START Information given

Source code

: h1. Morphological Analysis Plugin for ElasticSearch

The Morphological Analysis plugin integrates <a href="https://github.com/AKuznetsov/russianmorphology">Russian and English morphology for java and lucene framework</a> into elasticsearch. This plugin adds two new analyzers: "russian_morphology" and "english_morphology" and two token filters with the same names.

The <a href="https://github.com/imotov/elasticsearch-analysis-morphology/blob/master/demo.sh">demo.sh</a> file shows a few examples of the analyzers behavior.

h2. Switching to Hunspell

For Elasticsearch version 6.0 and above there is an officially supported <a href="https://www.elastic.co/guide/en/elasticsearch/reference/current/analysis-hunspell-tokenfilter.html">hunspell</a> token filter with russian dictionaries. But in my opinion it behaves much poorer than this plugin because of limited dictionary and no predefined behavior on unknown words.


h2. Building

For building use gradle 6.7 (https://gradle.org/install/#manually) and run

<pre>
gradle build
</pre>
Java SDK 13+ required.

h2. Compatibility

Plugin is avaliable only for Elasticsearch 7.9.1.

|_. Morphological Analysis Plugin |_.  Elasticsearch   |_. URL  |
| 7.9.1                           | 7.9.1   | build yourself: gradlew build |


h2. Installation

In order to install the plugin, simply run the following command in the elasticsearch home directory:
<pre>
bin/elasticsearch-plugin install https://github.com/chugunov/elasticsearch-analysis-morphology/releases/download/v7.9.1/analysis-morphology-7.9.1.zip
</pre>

END Information given

Make a verbatim copy of each record.

[Completed task]
Source code

: h1. Morphological Analysis Plugin for ElasticSearch

The Morphological Analysis plugin integrates <a href="https://github.com/AKuznetsov/russianmorphology">Russian and English morphology for java and lucene framework</a> into elasticsearch. This plugin adds two new analyzers: "russian_morphology" and "english_morphology" and two token filters with the same names.

The <a href="https://github.com/imotov/elasticsearch-analysis-morphology/blob/master/demo.sh">demo.sh</a> file shows a few examples of the analyzers behavior.

h2. Switching to Hunspell

For Elasticsearch version 6.0 and above there is an officially supported <a href="https://www.elastic.co/guide/en/elasticsearch/reference/current/analysis-hunspell-tokenfilter.html">hunspell</a> token filter with russian dictionaries. But in my opinion it behaves much poorer than this plugin because of limited dictionary and no predefined behavior on unknown words.


h2. Building

For building use gradle 6.7 (https://gradle.org/install/#manually) and run

<pre>
gradle build
</pre>
Java SDK 13+ required.

h2. Compatibility

Plugin is avaliable only for Elasticsearch 7.9.1.

|_. Morphological Analysis Plugin |_.  Elasticsearch   |_. URL  |
| 7.9.1                           | 7.9.1   | build yourself: gradlew build |


h2. Installation

In order to install the plugin, simply run the following command in the elasticsearch home directory:
<pre>
bin/elasticsearch-plugin install https://github.com/chugunov/elasticsearch-analysis-morphology/releases/download/v7.9.1/analysis-morphology-7.9.1.zip
</pre>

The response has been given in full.